What this calculator does
This tool finds the degree and the leading coefficient of a polynomial in one variable. The degree is the highest power of the variable that appears with a nonzero coefficient, and the leading coefficient is the number multiplying that highest-power term. Together they describe a polynomial end behavior and its classification (linear, quadratic, cubic, and so on).
How to use it
Write your polynomial in standard form (powers descending) and enter only the coefficients, separated by commas, from the highest power down to the constant term. Include a 0 for any missing power so the positions stay correct. For example, the polynomial 3x³ − 5x + 2 has no x² term, so you enter 3, 0, -5, 2.
The formula explained
If a polynomial is written as a list of coefficients a₀, a₁, …, aₙ, then the degree equals the largest index k for which aₖ ≠ 0, and the leading coefficient is that aₖ. The general form is
$$P(x) = \sum_{i=0}^{n-1} a_i\, x^{\,n-1-i}, \quad \text{Coefficients} = [a_0, a_1, \dots, a_{n-1}]$$so that
$$\begin{gathered} \deg(P) = \max\{\,n-1-i : a_i \neq 0\,\}, \qquad a_{\text{lead}} = a_{i^\ast} \\[1.5em] \text{where}\quad \left\{ \begin{aligned} [a_0, a_1, \dots, a_{n-1}] &= \text{Coefficients (highest degree first)} \\ n &= \text{number of coefficients} \\ i^\ast &= \text{smallest } i \text{ with } a_i \neq 0 \end{aligned} \right. \end{gathered}$$The calculator scans your list from the highest power, ignores any leading zeros, and reports the first nonzero term it meets.
Worked example
Take 0x⁴ + 3x³ + 0x² − 5x + 2, entered as 0, 3, 0, -5, 2. The leading 0 (for x⁴) is skipped, so the highest nonzero power is x³. The degree is 3 and the leading coefficient is 3. The polynomial has three nonzero terms.
FAQ
What is the degree of a constant like 7? A nonzero constant has degree 0. Enter just 7.

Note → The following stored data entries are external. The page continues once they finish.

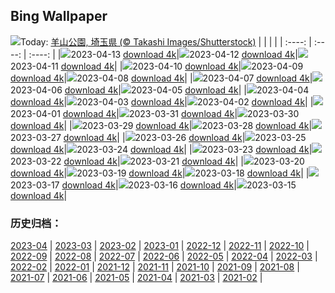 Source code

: ## Bing Wallpaper
![](https://global.bing.com/th?id=OHR.PhloxSubulata_JA-JP1465330739_UHD.jpg&w=1000)Today: [羊山公園, 埼玉県 (© Takashi Images/Shutterstock)](https://global.bing.com/th?id=OHR.PhloxSubulata_JA-JP1465330739_UHD.jpg)
|      |      |      |
| :----: | :----: | :----: |
|![](https://global.bing.com/th?id=OHR.PhloxSubulata_JA-JP1465330739_UHD.jpg&pid=hp&w=384&h=216&rs=1&c=4)2023-04-13 [download 4k](https://global.bing.com/th?id=OHR.PhloxSubulata_JA-JP1465330739_UHD.jpg)|![](https://global.bing.com/th?id=OHR.EuropeFromISS_JA-JP8441922153_UHD.jpg&pid=hp&w=384&h=216&rs=1&c=4)2023-04-12 [download 4k](https://global.bing.com/th?id=OHR.EuropeFromISS_JA-JP8441922153_UHD.jpg)|![](https://global.bing.com/th?id=OHR.MossyGrottoFalls_JA-JP8183371108_UHD.jpg&pid=hp&w=384&h=216&rs=1&c=4)2023-04-11 [download 4k](https://global.bing.com/th?id=OHR.MossyGrottoFalls_JA-JP8183371108_UHD.jpg)|
|![](https://global.bing.com/th?id=OHR.ElephantTwins_JA-JP7928184378_UHD.jpg&pid=hp&w=384&h=216&rs=1&c=4)2023-04-10 [download 4k](https://global.bing.com/th?id=OHR.ElephantTwins_JA-JP7928184378_UHD.jpg)|![](https://global.bing.com/th?id=OHR.LithuanianEggs_JA-JP7482896378_UHD.jpg&pid=hp&w=384&h=216&rs=1&c=4)2023-04-09 [download 4k](https://global.bing.com/th?id=OHR.LithuanianEggs_JA-JP7482896378_UHD.jpg)|![](https://global.bing.com/th?id=OHR.BuddhasBirthday2023_JA-JP8498198391_UHD.jpg&pid=hp&w=384&h=216&rs=1&c=4)2023-04-08 [download 4k](https://global.bing.com/th?id=OHR.BuddhasBirthday2023_JA-JP8498198391_UHD.jpg)|
|![](https://global.bing.com/th?id=OHR.KitsAspen_JA-JP7926825905_UHD.jpg&pid=hp&w=384&h=216&rs=1&c=4)2023-04-07 [download 4k](https://global.bing.com/th?id=OHR.KitsAspen_JA-JP7926825905_UHD.jpg)|![](https://global.bing.com/th?id=OHR.CastleDay2023_JA-JP9603602149_UHD.jpg&pid=hp&w=384&h=216&rs=1&c=4)2023-04-06 [download 4k](https://global.bing.com/th?id=OHR.CastleDay2023_JA-JP9603602149_UHD.jpg)|![](https://global.bing.com/th?id=OHR.ArizonaPinkMoon_JA-JP0162698266_UHD.jpg&pid=hp&w=384&h=216&rs=1&c=4)2023-04-05 [download 4k](https://global.bing.com/th?id=OHR.ArizonaPinkMoon_JA-JP0162698266_UHD.jpg)|
|![](https://global.bing.com/th?id=OHR.RomanBridge_JA-JP9918563231_UHD.jpg&pid=hp&w=384&h=216&rs=1&c=4)2023-04-04 [download 4k](https://global.bing.com/th?id=OHR.RomanBridge_JA-JP9918563231_UHD.jpg)|![](https://global.bing.com/th?id=OHR.HonaunauNP_JA-JP9662252243_UHD.jpg&pid=hp&w=384&h=216&rs=1&c=4)2023-04-03 [download 4k](https://global.bing.com/th?id=OHR.HonaunauNP_JA-JP9662252243_UHD.jpg)|![](https://global.bing.com/th?id=OHR.BlackGrouseLekking_JA-JP9243300706_UHD.jpg&pid=hp&w=384&h=216&rs=1&c=4)2023-04-02 [download 4k](https://global.bing.com/th?id=OHR.BlackGrouseLekking_JA-JP9243300706_UHD.jpg)|
|![](https://global.bing.com/th?id=OHR.JavaBromo_JA-JP8216089017_UHD.jpg&pid=hp&w=384&h=216&rs=1&c=4)2023-04-01 [download 4k](https://global.bing.com/th?id=OHR.JavaBromo_JA-JP8216089017_UHD.jpg)|![](https://global.bing.com/th?id=OHR.SteyrRiver_JA-JP7431516519_UHD.jpg&pid=hp&w=384&h=216&rs=1&c=4)2023-03-31 [download 4k](https://global.bing.com/th?id=OHR.SteyrRiver_JA-JP7431516519_UHD.jpg)|![](https://global.bing.com/th?id=OHR.PeacockFeathers_JA-JP8020254478_UHD.jpg&pid=hp&w=384&h=216&rs=1&c=4)2023-03-30 [download 4k](https://global.bing.com/th?id=OHR.PeacockFeathers_JA-JP8020254478_UHD.jpg)|
|![](https://global.bing.com/th?id=OHR.NuzzleManatee_JA-JP7643985529_UHD.jpg&pid=hp&w=384&h=216&rs=1&c=4)2023-03-29 [download 4k](https://global.bing.com/th?id=OHR.NuzzleManatee_JA-JP7643985529_UHD.jpg)|![](https://global.bing.com/th?id=OHR.MWDolomites_JA-JP6615150249_UHD.jpg&pid=hp&w=384&h=216&rs=1&c=4)2023-03-28 [download 4k](https://global.bing.com/th?id=OHR.MWDolomites_JA-JP6615150249_UHD.jpg)|![](https://global.bing.com/th?id=OHR.NYCClouds_JA-JP8300567646_UHD.jpg&pid=hp&w=384&h=216&rs=1&c=4)2023-03-27 [download 4k](https://global.bing.com/th?id=OHR.NYCClouds_JA-JP8300567646_UHD.jpg)|
|![](https://global.bing.com/th?id=OHR.WildAnza_JA-JP8401293305_UHD.jpg&pid=hp&w=384&h=216&rs=1&c=4)2023-03-26 [download 4k](https://global.bing.com/th?id=OHR.WildAnza_JA-JP8401293305_UHD.jpg)|![](https://global.bing.com/th?id=OHR.CecilBrewerStaircase_JA-JP5436692403_UHD.jpg&pid=hp&w=384&h=216&rs=1&c=4)2023-03-25 [download 4k](https://global.bing.com/th?id=OHR.CecilBrewerStaircase_JA-JP5436692403_UHD.jpg)|![](https://global.bing.com/th?id=OHR.WildGarlic_JA-JP5100980963_UHD.jpg&pid=hp&w=384&h=216&rs=1&c=4)2023-03-24 [download 4k](https://global.bing.com/th?id=OHR.WildGarlic_JA-JP5100980963_UHD.jpg)|
|![](https://global.bing.com/th?id=OHR.LuebeckCityGate_JA-JP3505171725_UHD.jpg&pid=hp&w=384&h=216&rs=1&c=4)2023-03-23 [download 4k](https://global.bing.com/th?id=OHR.LuebeckCityGate_JA-JP3505171725_UHD.jpg)|![](https://global.bing.com/th?id=OHR.LakePowellAerial_JA-JP3314400554_UHD.jpg&pid=hp&w=384&h=216&rs=1&c=4)2023-03-22 [download 4k](https://global.bing.com/th?id=OHR.LakePowellAerial_JA-JP3314400554_UHD.jpg)|![](https://global.bing.com/th?id=OHR.PurpleCrocus_JA-JP3096811361_UHD.jpg&pid=hp&w=384&h=216&rs=1&c=4)2023-03-21 [download 4k](https://global.bing.com/th?id=OHR.PurpleCrocus_JA-JP3096811361_UHD.jpg)|
|![](https://global.bing.com/th?id=OHR.ColourDay_JA-JP2821743864_UHD.jpg&pid=hp&w=384&h=216&rs=1&c=4)2023-03-20 [download 4k](https://global.bing.com/th?id=OHR.ColourDay_JA-JP2821743864_UHD.jpg)|![](https://global.bing.com/th?id=OHR.BarnOwlWinter_JA-JP4202222314_UHD.jpg&pid=hp&w=384&h=216&rs=1&c=4)2023-03-19 [download 4k](https://global.bing.com/th?id=OHR.BarnOwlWinter_JA-JP4202222314_UHD.jpg)|![](https://global.bing.com/th?id=OHR.MarsTars_JA-JP7289080532_UHD.jpg&pid=hp&w=384&h=216&rs=1&c=4)2023-03-18 [download 4k](https://global.bing.com/th?id=OHR.MarsTars_JA-JP7289080532_UHD.jpg)|
|![](https://global.bing.com/th?id=OHR.BallyvooneyCove_JA-JP7014122582_UHD.jpg&pid=hp&w=384&h=216&rs=1&c=4)2023-03-17 [download 4k](https://global.bing.com/th?id=OHR.BallyvooneyCove_JA-JP7014122582_UHD.jpg)|![](https://global.bing.com/th?id=OHR.ChengduPanda_JA-JP6801734483_UHD.jpg&pid=hp&w=384&h=216&rs=1&c=4)2023-03-16 [download 4k](https://global.bing.com/th?id=OHR.ChengduPanda_JA-JP6801734483_UHD.jpg)|![](https://global.bing.com/th?id=OHR.AgueroSpain_JA-JP6121503276_UHD.jpg&pid=hp&w=384&h=216&rs=1&c=4)2023-03-15 [download 4k](https://global.bing.com/th?id=OHR.AgueroSpain_JA-JP6121503276_UHD.jpg)|

### 历史归档：
[2023-04](https://github.com/niumoo/bing-wallpaper/tree/main/picture/2023-04/) | [2023-03](https://github.com/niumoo/bing-wallpaper/tree/main/picture/2023-03/) | [2023-02](https://github.com/niumoo/bing-wallpaper/tree/main/picture/2023-02/) | [2023-01](https://github.com/niumoo/bing-wallpaper/tree/main/picture/2023-01/) | [2022-12](https://github.com/niumoo/bing-wallpaper/tree/main/picture/2022-12/) | [2022-11](https://github.com/niumoo/bing-wallpaper/tree/main/picture/2022-11/) | [2022-10](https://github.com/niumoo/bing-wallpaper/tree/main/picture/2022-10/) | [2022-09](https://github.com/niumoo/bing-wallpaper/tree/main/picture/2022-09/) | 
[2022-08](https://github.com/niumoo/bing-wallpaper/tree/main/picture/2022-08/) | [2022-07](https://github.com/niumoo/bing-wallpaper/tree/main/picture/2022-07/) | [2022-06](https://github.com/niumoo/bing-wallpaper/tree/main/picture/2022-06/) | [2022-05](https://github.com/niumoo/bing-wallpaper/tree/main/picture/2022-05/) | [2022-04](https://github.com/niumoo/bing-wallpaper/tree/main/picture/2022-04/) | [2022-03](https://github.com/niumoo/bing-wallpaper/tree/main/picture/2022-03/) | [2022-02](https://github.com/niumoo/bing-wallpaper/tree/main/picture/2022-02/) | [2022-01](https://github.com/niumoo/bing-wallpaper/tree/main/picture/2022-01/) | 
[2021-12](https://github.com/niumoo/bing-wallpaper/tree/main/picture/2021-12/) | [2021-11](https://github.com/niumoo/bing-wallpaper/tree/main/picture/2021-11/) | [2021-10](https://github.com/niumoo/bing-wallpaper/tree/main/picture/2021-10/) | [2021-09](https://github.com/niumoo/bing-wallpaper/tree/main/picture/2021-09/) | [2021-08](https://github.com/niumoo/bing-wallpaper/tree/main/picture/2021-08/) | [2021-07](https://github.com/niumoo/bing-wallpaper/tree/main/picture/2021-07/) | [2021-06](https://github.com/niumoo/bing-wallpaper/tree/main/picture/2021-06/) | [2021-05](https://github.com/niumoo/bing-wallpaper/tree/main/picture/2021-05/) | 
[2021-04](https://github.com/niumoo/bing-wallpaper/tree/main/picture/2021-04/) | [2021-03](https://github.com/niumoo/bing-wallpaper/tree/main/picture/2021-03/) | [2021-02](https://github.com/niumoo/bing-wallpaper/tree/main/picture/2021-02/) |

What about the zero polynomial? The polynomial that is identically 0 has no nonzero coefficient; its degree is often left undefined, but this tool reports degree 0 with a leading coefficient of 0.
Do I need to enter terms in order? Yes — list coefficients from the highest power to the constant, using 0 for any missing power.